In a climate-controlled environment (at least in the West), air rarely shows itself as hypermediacy. Instead it seems textbook immediacy. Indeed, except for startling instances of dense air pollution (or to a trekker on the Helambu circuit during spring field preparation), the primary characteristic of air is its transparency. Something invisible, beneath notice, surely does not carry a message of consequence, but of course it does. We respond somatically to changes in air pressure. We feel deep in our souls the freshness of a clear cool morning. We feel the oppressive weight of water on a humid day, and a stiffening breeze signals a change in the weather.
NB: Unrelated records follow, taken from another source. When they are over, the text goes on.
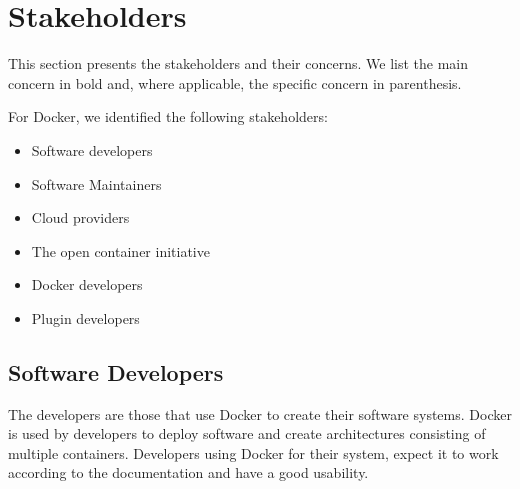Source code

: 
\section{Stakeholders}
\label{sec:stakeholders}
This section presents the stakeholders and their concerns. We list the main concern in bold and, where applicable, the specific concern in parenthesis.

For Docker, we identified the following stakeholders:
\begin{itemize}
\item Software developers
\item Software Maintainers
\item Cloud providers
\item The open container initiative
\item Docker developers
\item Plugin developers
\end{itemize}

\subsection*{Software Developers}
The developers are those that use Docker to create their software systems. Docker is used by developers to deploy software and create architectures consisting of multiple containers. Developers using Docker for their system, expect it to work according to the documentation and have a good usability.

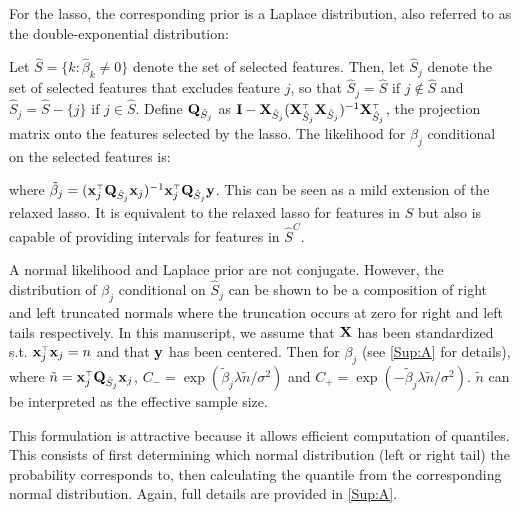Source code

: For the lasso, the corresponding prior is a Laplace distribution, also referred to as the double-exponential distribution:

Let $\hat{S} = \lbrace k: \hat{\beta}_k \neq  0 \rbrace$ denote the set of selected features. Then, let $\hat{S}_j$ denote the set of selected features that excludes feature $j$, so that $\hat{S}_j = \hat{S} \text{ if } j \notin \hat{S}$ and $\hat{S}_j = \hat{S} - \lbrace j \rbrace \text{ if } j \in \hat{S}$. Define $\mathbf{Q}_{\hat{S}_j}$ as $\mathbf{I} - \mathbf{X}_{\hat{S}_j}(\mathbf{X}_{\hat{S}_j} ^{\scriptscriptstyle\top} \mathbf{X}_{\hat{S}_j})^{-1} \mathbf{X}_{\hat{S}_j} ^{\scriptscriptstyle\top}$, the projection matrix onto the features selected by the lasso. The likelihood for $\beta_j$ conditional on the selected features is:

\noindent where $\tilde{\beta}_j = (\mathbf{x}_j ^{\scriptscriptstyle\top} \mathbf{Q}_{\hat{S}_j} \mathbf{x}_j)^{-1} \mathbf{x}_j ^{\scriptscriptstyle\top} \mathbf{Q}_{\hat{S}_j} \mathbf{y}$.  This can be seen as a mild extension of the relaxed lasso. It is equivalent to the relaxed lasso for features in $\hat{S}$ but also is capable of providing intervals for features in $\hat{S}^C$.

A normal likelihood and Laplace prior are not conjugate. However, the distribution of $\beta_j$ conditional on $\hat{S}_j $ can be shown to be a composition of right and left truncated normals where the truncation occurs at zero for right and left tails respectively. In this manuscript, we assume that $\mathbf{X}$ has been standardized s.t. $\mathbf{x}_j ^{\scriptscriptstyle\top}\mathbf{x}_j = n$ and that $\mathbf{y}$ has been centered. Then for $\beta_j$ (see \ref{Sup:A} for details),
where $\tilde{n} = \mathbf{x}_j ^{\scriptscriptstyle\top} \mathbf{Q}_{\hat{S}_j} \mathbf{x}_j$, $C_{-} = \exp(\tilde{\beta}_j \lambda \tilde{n}/\sigma^2)$ and $C_{+} = \exp(-\tilde{\beta}_j \lambda \tilde{n}/\sigma^2)$. $\tilde{n}$ can be interpreted as the effective sample size.

This formulation is attractive because it allows efficient computation of quantiles. This consists of first determining which normal distribution (left or right tail) the probability corresponds to, then calculating the quantile from the corresponding normal distribution. Again, full details are provided in \ref{Sup:A}.

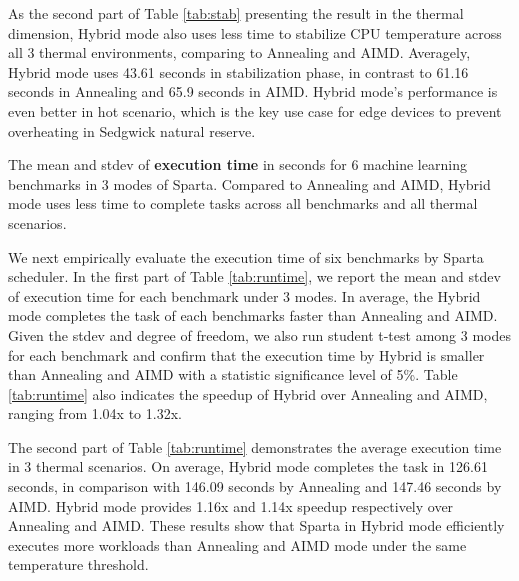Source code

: 

As the second part of Table \ref{tab:stab} presenting the result in the thermal dimension, Hybrid mode also uses less time to stabilize CPU temperature across all 3 thermal environments, comparing to Annealing and AIMD. Averagely, Hybrid mode uses 43.61 seconds in stabilization phase, in contrast to 61.16 seconds in Annealing and 65.9 seconds in AIMD. Hybrid mode's performance is even better in hot scenario, which is the key use case for edge devices to prevent overheating in Sedgwick natural reserve.

\begin{table}[t]
\caption{The mean and stdev of \textbf{execution time} in seconds for 6 machine learning benchmarks in 3 modes of Sparta. Compared to Annealing and AIMD, Hybrid mode uses less time to complete tasks across all benchmarks and all thermal scenarios. }\label{tab:runtime}
\vspace{1mm}
\centering
\resizebox{350pt}{!}{}
\newline
\vspace{3mm}
\newline
\resizebox{300pt}{!}{}
\end{table}


We next empirically evaluate the execution time of six benchmarks by Sparta scheduler. In the first part of Table \ref{tab:runtime}, we report the mean and stdev of execution time for each benchmark under 3 modes. In average, the Hybrid mode completes the task of each benchmarks faster than Annealing and AIMD. Given the stdev and degree of freedom, we also run student t-test among 3 modes for each benchmark and confirm that the execution time by Hybrid is smaller than Annealing and AIMD with a statistic significance level of 5\%. Table \ref{tab:runtime} also indicates the speedup of Hybrid over Annealing and AIMD, ranging from 1.04x to 1.32x. 

The second part of Table \ref{tab:runtime} demonstrates the average execution time in 3 thermal scenarios. On average, Hybrid mode completes the task in 126.61 seconds, in comparison with 146.09 seconds by Annealing and 147.46 seconds by AIMD. Hybrid mode provides 1.16x and 1.14x speedup respectively over Annealing and AIMD. These results show that Sparta in Hybrid mode efficiently executes more workloads than Annealing and AIMD mode under the same temperature threshold. 



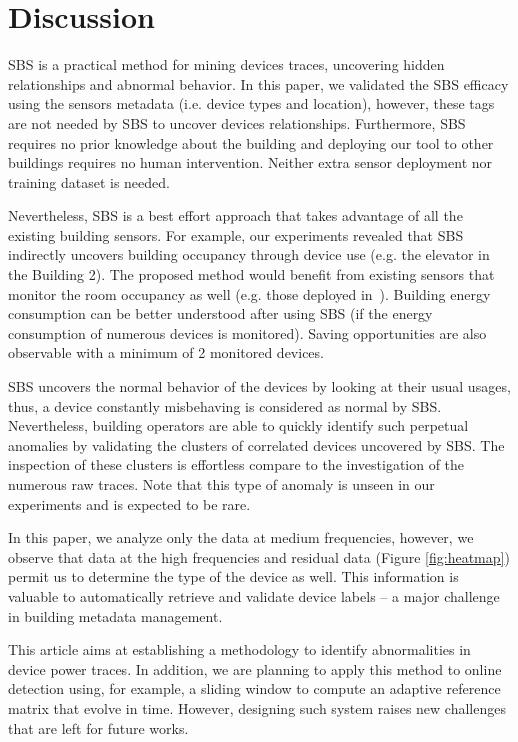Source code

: \section{Discussion}
SBS is a practical method for mining devices traces, uncovering hidden relationships and abnormal behavior. 
In this paper, we validated the SBS efficacy using the sensors metadata (i.e. device types and location), however, these 
tags are not needed by SBS to uncover devices relationships.
Furthermore, SBS requires no prior knowledge about the building and deploying our tool to other buildings requires no human intervention.
Neither extra sensor deployment nor training dataset is needed. 

Nevertheless, SBS is a best effort approach that takes advantage of all the existing building sensors.
For example, our experiments revealed that SBS indirectly uncovers building occupancy through device use (e.g. the elevator in the Building 2). 
The proposed method would benefit from existing sensors that monitor the room occupancy as well (e.g. those deployed in~\cite{agarwal:ipsn2011,erickson:ipsn2011}).  %
Building energy consumption can be better understood after using SBS (if the energy consumption of numerous devices is monitored).  
Saving opportunities are also observable with a minimum of 2 monitored devices.

SBS uncovers the normal behavior of the devices by looking at their usual usages, thus, a device constantly misbehaving is considered as normal by SBS.
Nevertheless, building operators are able to quickly identify such perpetual anomalies by validating the clusters of correlated devices uncovered by SBS.
The inspection of these clusters is effortless compare to the investigation of the numerous raw traces.
Note that this type of anomaly is unseen in our experiments and is expected to be rare.

In this paper, we analyze only the data at medium frequencies, however, we observe that data at the high frequencies and residual data (Figure \ref{fig:heatmap}) permit us to determine the type of the  device as well.
This information is valuable to automatically retrieve and validate device labels -- a major challenge in building metadata
management.

This article aims at establishing a methodology to identify abnormalities in device power traces.
In addition, we are planning to apply this method to online detection using, for example, a sliding window to compute an adaptive reference matrix that evolve in time.
However, designing such system raises new challenges that are left for future works.

% 
% 
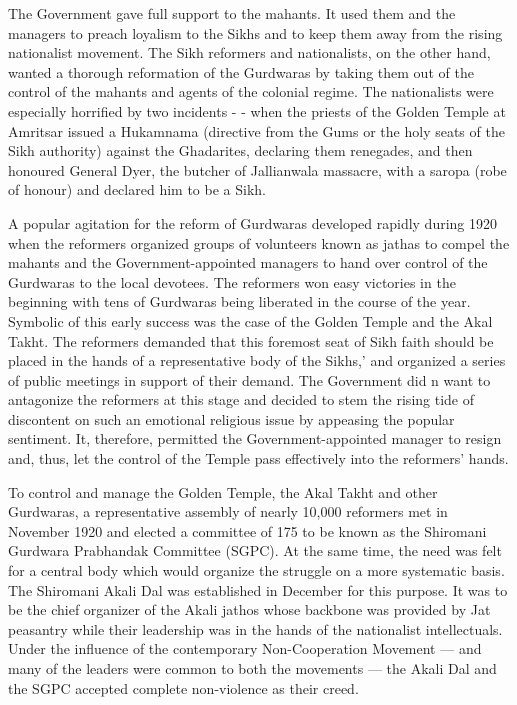 \begin{multicols}{2}
The Government gave full support to the mahants. It used them and the managers to preach loyalism to the Sikhs and to keep them away from the rising nationalist movement. The Sikh reformers and nationalists, on the other hand, wanted a thorough reformation of the Gurdwaras by taking them out of the control of the mahants and agents of the colonial regime. The nationalists were especially horrified by two incidents - - when the priests of the Golden Temple at Amritsar issued a Hukamnama (directive from the Gums or the holy seats of the Sikh authority) against the Ghadarites, declaring them renegades, and then honoured General Dyer, the butcher of Jallianwala massacre, with a saropa (robe of honour) and declared him to be a Sikh.

A popular agitation for the reform of Gurdwaras developed rapidly during 1920 when the reformers organized groups of volunteers known as jathas to compel the mahants and the Government-appointed managers to hand over control of the Gurdwaras to the local devotees. The reformers won easy victories in the beginning with tens of Gurdwaras being liberated in the course of the year. Symbolic of this early success was the case of the Golden Temple and the Akal Takht. The reformers demanded that this foremost seat of Sikh faith should be placed in the hands of a representative body of the Sikhs,' and organized a series of public meetings in support of their demand. The Government did n want to antagonize the reformers at this stage and decided to stem the rising tide of discontent on such an emotional religious issue by appeasing the popular sentiment. It, therefore, permitted the Government-appointed manager to resign and, thus, let the control of the Temple pass effectively into the reformers' hands.

To control and manage the Golden Temple, the Akal Takht and other Gurdwaras, a representative assembly of nearly 10,000 reformers met in November 1920 and elected a committee of 175 to be known as the Shiromani Gurdwara Prabhandak Committee (SGPC). At the same time, the need was felt for a central body which would organize the struggle on a more systematic basis. The Shiromani Akali Dal was established in December for this purpose. It was to be the chief organizer of the Akali jathos whose backbone was provided by Jat peasantry while their leadership was in the hands of the nationalist intellectuals. Under the influence of the contemporary Non-Cooperation Movement --- and many of the leaders were common to both the movements --- the Akali Dal and the SGPC accepted complete non-violence as their creed.


\end{multicols}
The down on our cheek trembles in the slightest current of air or shift in temperature, but what makes air so clearly a medium is its very transparency. To experience the big outside on an exceptionally clear day is to be enthralled by its clarity, by exactly that which you cannot see. As William Carlos Williams says in the first poem of Spring and All:

under the surge of the blue
mottled clouds driven from the
northeast—a cold wind.

* * *

Now the grass, tomorrow
the stiff curl of wildcarrot leaf

One by one objects are defined —
It quickens: clarity, outline of leaf

The transparency of the air there does not withdraw in the face of the immediacy of the object–it produces it, enables it, and mediates it. Air is our first medium.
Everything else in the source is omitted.